Line by line, the entries below are to be reproduced unaltered.

Stored records:
━━━━━━━━

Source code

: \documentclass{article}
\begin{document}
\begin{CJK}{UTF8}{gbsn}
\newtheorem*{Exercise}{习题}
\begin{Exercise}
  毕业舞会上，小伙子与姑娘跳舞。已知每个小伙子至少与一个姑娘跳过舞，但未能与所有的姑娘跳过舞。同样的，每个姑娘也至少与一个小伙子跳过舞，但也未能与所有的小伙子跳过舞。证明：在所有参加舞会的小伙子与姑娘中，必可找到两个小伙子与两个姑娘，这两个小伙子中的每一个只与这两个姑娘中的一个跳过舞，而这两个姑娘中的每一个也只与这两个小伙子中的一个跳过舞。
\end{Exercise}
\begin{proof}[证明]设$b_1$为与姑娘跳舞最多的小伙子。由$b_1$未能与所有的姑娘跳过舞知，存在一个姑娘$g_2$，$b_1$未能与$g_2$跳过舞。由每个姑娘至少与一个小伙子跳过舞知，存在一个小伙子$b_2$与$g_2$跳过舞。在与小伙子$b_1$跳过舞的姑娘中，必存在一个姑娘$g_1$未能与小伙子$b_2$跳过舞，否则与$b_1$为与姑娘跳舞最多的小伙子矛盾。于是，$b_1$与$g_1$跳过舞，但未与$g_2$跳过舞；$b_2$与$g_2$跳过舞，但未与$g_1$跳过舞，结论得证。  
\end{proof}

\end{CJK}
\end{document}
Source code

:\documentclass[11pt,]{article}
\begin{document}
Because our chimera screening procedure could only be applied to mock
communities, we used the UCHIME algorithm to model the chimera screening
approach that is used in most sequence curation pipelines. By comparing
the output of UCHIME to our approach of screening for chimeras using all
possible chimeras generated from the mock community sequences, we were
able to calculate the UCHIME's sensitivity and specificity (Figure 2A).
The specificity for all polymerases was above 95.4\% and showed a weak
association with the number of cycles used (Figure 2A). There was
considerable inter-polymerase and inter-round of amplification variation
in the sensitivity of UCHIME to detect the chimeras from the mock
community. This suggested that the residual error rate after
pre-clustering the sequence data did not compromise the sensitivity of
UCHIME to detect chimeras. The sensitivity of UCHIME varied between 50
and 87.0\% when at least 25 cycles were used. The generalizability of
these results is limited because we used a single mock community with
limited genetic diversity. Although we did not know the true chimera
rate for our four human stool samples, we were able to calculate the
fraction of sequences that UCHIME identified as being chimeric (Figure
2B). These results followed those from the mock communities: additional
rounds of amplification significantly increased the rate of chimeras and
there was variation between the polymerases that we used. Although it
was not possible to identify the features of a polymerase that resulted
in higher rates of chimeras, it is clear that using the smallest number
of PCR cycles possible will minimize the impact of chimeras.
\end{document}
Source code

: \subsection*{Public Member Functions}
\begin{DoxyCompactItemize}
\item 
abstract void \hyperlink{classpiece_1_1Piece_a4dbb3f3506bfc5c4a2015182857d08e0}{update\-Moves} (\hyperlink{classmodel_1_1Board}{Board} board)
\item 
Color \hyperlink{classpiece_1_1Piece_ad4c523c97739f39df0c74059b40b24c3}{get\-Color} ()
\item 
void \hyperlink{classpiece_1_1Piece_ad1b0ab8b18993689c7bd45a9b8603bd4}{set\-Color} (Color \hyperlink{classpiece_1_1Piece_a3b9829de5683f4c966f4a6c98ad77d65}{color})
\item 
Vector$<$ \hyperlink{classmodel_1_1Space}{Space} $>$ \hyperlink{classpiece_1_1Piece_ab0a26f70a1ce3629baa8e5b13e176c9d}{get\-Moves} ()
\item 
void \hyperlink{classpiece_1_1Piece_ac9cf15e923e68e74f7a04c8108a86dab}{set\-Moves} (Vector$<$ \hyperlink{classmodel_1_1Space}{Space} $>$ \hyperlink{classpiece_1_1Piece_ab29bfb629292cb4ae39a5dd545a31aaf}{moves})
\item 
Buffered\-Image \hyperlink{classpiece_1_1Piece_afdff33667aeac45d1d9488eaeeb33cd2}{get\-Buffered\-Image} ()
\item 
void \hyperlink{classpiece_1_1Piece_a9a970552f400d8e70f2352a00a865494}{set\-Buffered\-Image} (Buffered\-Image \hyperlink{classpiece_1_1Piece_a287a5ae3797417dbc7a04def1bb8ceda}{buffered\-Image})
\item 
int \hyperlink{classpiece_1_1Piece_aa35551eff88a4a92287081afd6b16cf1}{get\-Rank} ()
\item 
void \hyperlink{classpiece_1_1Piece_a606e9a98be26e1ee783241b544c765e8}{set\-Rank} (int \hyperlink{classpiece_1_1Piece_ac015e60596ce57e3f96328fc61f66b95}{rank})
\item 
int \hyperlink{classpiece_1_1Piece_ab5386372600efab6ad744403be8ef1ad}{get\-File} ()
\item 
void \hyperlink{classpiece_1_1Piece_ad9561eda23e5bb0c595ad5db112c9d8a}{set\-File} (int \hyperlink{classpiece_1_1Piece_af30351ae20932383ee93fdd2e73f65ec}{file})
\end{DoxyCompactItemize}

━━━━━━━━

_Result below_:
Source code

: \documentclass{article}
\begin{document}
\begin{CJK}{UTF8}{gbsn}
\newtheorem*{Exercise}{习题}
\begin{Exercise}
  毕业舞会上，小伙子与姑娘跳舞。已知每个小伙子至少与一个姑娘跳过舞，但未能与所有的姑娘跳过舞。同样的，每个姑娘也至少与一个小伙子跳过舞，但也未能与所有的小伙子跳过舞。证明：在所有参加舞会的小伙子与姑娘中，必可找到两个小伙子与两个姑娘，这两个小伙子中的每一个只与这两个姑娘中的一个跳过舞，而这两个姑娘中的每一个也只与这两个小伙子中的一个跳过舞。
\end{Exercise}
\begin{proof}[证明]设$b_1$为与姑娘跳舞最多的小伙子。由$b_1$未能与所有的姑娘跳过舞知，存在一个姑娘$g_2$，$b_1$未能与$g_2$跳过舞。由每个姑娘至少与一个小伙子跳过舞知，存在一个小伙子$b_2$与$g_2$跳过舞。在与小伙子$b_1$跳过舞的姑娘中，必存在一个姑娘$g_1$未能与小伙子$b_2$跳过舞，否则与$b_1$为与姑娘跳舞最多的小伙子矛盾。于是，$b_1$与$g_1$跳过舞，但未与$g_2$跳过舞；$b_2$与$g_2$跳过舞，但未与$g_1$跳过舞，结论得证。  
\end{proof}

\end{CJK}
\end{document}
Source code

:\documentclass[11pt,]{article}
\begin{document}
Because our chimera screening procedure could only be applied to mock
communities, we used the UCHIME algorithm to model the chimera screening
approach that is used in most sequence curation pipelines. By comparing
the output of UCHIME to our approach of screening for chimeras using all
possible chimeras generated from the mock community sequences, we were
able to calculate the UCHIME's sensitivity and specificity (Figure 2A).
The specificity for all polymerases was above 95.4\% and showed a weak
association with the number of cycles used (Figure 2A). There was
considerable inter-polymerase and inter-round of amplification variation
in the sensitivity of UCHIME to detect the chimeras from the mock
community. This suggested that the residual error rate after
pre-clustering the sequence data did not compromise the sensitivity of
UCHIME to detect chimeras. The sensitivity of UCHIME varied between 50
and 87.0\% when at least 25 cycles were used. The generalizability of
these results is limited because we used a single mock community with
limited genetic diversity. Although we did not know the true chimera
rate for our four human stool samples, we were able to calculate the
fraction of sequences that UCHIME identified as being chimeric (Figure
2B). These results followed those from the mock communities: additional
rounds of amplification significantly increased the rate of chimeras and
there was variation between the polymerases that we used. Although it
was not possible to identify the features of a polymerase that resulted
in higher rates of chimeras, it is clear that using the smallest number
of PCR cycles possible will minimize the impact of chimeras.
\end{document}
Source code

: \subsection*{Public Member Functions}
\begin{DoxyCompactItemize}
\item 
abstract void \hyperlink{classpiece_1_1Piece_a4dbb3f3506bfc5c4a2015182857d08e0}{update\-Moves} (\hyperlink{classmodel_1_1Board}{Board} board)
\item 
Color \hyperlink{classpiece_1_1Piece_ad4c523c97739f39df0c74059b40b24c3}{get\-Color} ()
\item 
void \hyperlink{classpiece_1_1Piece_ad1b0ab8b18993689c7bd45a9b8603bd4}{set\-Color} (Color \hyperlink{classpiece_1_1Piece_a3b9829de5683f4c966f4a6c98ad77d65}{color})
\item 
Vector$<$ \hyperlink{classmodel_1_1Space}{Space} $>$ \hyperlink{classpiece_1_1Piece_ab0a26f70a1ce3629baa8e5b13e176c9d}{get\-Moves} ()
\item 
void \hyperlink{classpiece_1_1Piece_ac9cf15e923e68e74f7a04c8108a86dab}{set\-Moves} (Vector$<$ \hyperlink{classmodel_1_1Space}{Space} $>$ \hyperlink{classpiece_1_1Piece_ab29bfb629292cb4ae39a5dd545a31aaf}{moves})
\item 
Buffered\-Image \hyperlink{classpiece_1_1Piece_afdff33667aeac45d1d9488eaeeb33cd2}{get\-Buffered\-Image} ()
\item 
void \hyperlink{classpiece_1_1Piece_a9a970552f400d8e70f2352a00a865494}{set\-Buffered\-Image} (Buffered\-Image \hyperlink{classpiece_1_1Piece_a287a5ae3797417dbc7a04def1bb8ceda}{buffered\-Image})
\item 
int \hyperlink{classpiece_1_1Piece_aa35551eff88a4a92287081afd6b16cf1}{get\-Rank} ()
\item 
void \hyperlink{classpiece_1_1Piece_a606e9a98be26e1ee783241b544c765e8}{set\-Rank} (int \hyperlink{classpiece_1_1Piece_ac015e60596ce57e3f96328fc61f66b95}{rank})
\item 
int \hyperlink{classpiece_1_1Piece_ab5386372600efab6ad744403be8ef1ad}{get\-File} ()
\item 
void \hyperlink{classpiece_1_1Piece_ad9561eda23e5bb0c595ad5db112c9d8a}{set\-File} (int \hyperlink{classpiece_1_1Piece_af30351ae20932383ee93fdd2e73f65ec}{file})
\end{DoxyCompactItemize}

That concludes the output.